## Task to complete
Every line of the entries below that includes "tabular" belongs in the answer, copied as written.

*** Opening of Given records ***

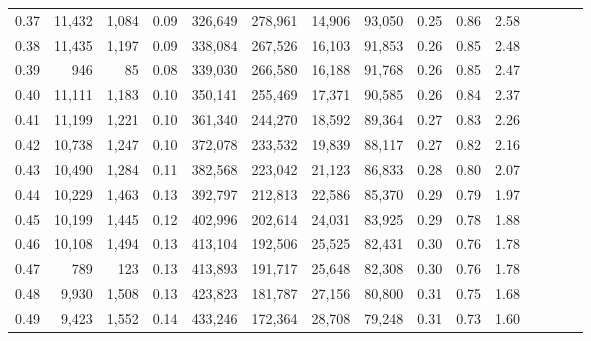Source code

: \begin{tabular}{rrrcrrrrrrrrrrr}
0.37 &  11,432 &  1,084 &                                       0.09 &  326,649 &  278,961 &   14,906 &   93,050 &  0.25 &  0.86 &                         2.58 \\
0.38 &  11,435 &  1,197 &                                       0.09 &  338,084 &  267,526 &   16,103 &   91,853 &  0.26 &  0.85 &                         2.48 \\
0.39 &     946 &     85 &                                       0.08 &  339,030 &  266,580 &   16,188 &   91,768 &  0.26 &  0.85 &                         2.47 \\
0.40 &  11,111 &  1,183 &                                       0.10 &  350,141 &  255,469 &   17,371 &   90,585 &  0.26 &  0.84 &                         2.37 \\
0.41 &  11,199 &  1,221 &                                       0.10 &  361,340 &  244,270 &   18,592 &   89,364 &  0.27 &  0.83 &                         2.26 \\
0.42 &  10,738 &  1,247 &                                       0.10 &  372,078 &  233,532 &   19,839 &   88,117 &  0.27 &  0.82 &                         2.16 \\
0.43 &  10,490 &  1,284 &                                       0.11 &  382,568 &  223,042 &   21,123 &   86,833 &  0.28 &  0.80 &                         2.07 \\
0.44 &  10,229 &  1,463 &                                       0.13 &  392,797 &  212,813 &   22,586 &   85,370 &  0.29 &  0.79 &                         1.97 \\
0.45 &  10,199 &  1,445 &                                       0.12 &  402,996 &  202,614 &   24,031 &   83,925 &  0.29 &  0.78 &                         1.88 \\
0.46 &  10,108 &  1,494 &                                       0.13 &  413,104 &  192,506 &   25,525 &   82,431 &  0.30 &  0.76 &                         1.78 \\
0.47 &     789 &    123 &                                       0.13 &  413,893 &  191,717 &   25,648 &   82,308 &  0.30 &  0.76 &                         1.78 \\
0.48 &   9,930 &  1,508 &                                       0.13 &  423,823 &  181,787 &   27,156 &   80,800 &  0.31 &  0.75 &                         1.68 \\
0.49 &   9,423 &  1,552 &                                       0.14 &  433,246 &  172,364 &   28,708 &   79,248 &  0.31 &  0.73 &                         1.60 \\

\end{tabular}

*** Close of Given records ***

## Answer to this problem
: \begin{tabular}{rrrcrrrrrrrrrrr}
\end{tabular}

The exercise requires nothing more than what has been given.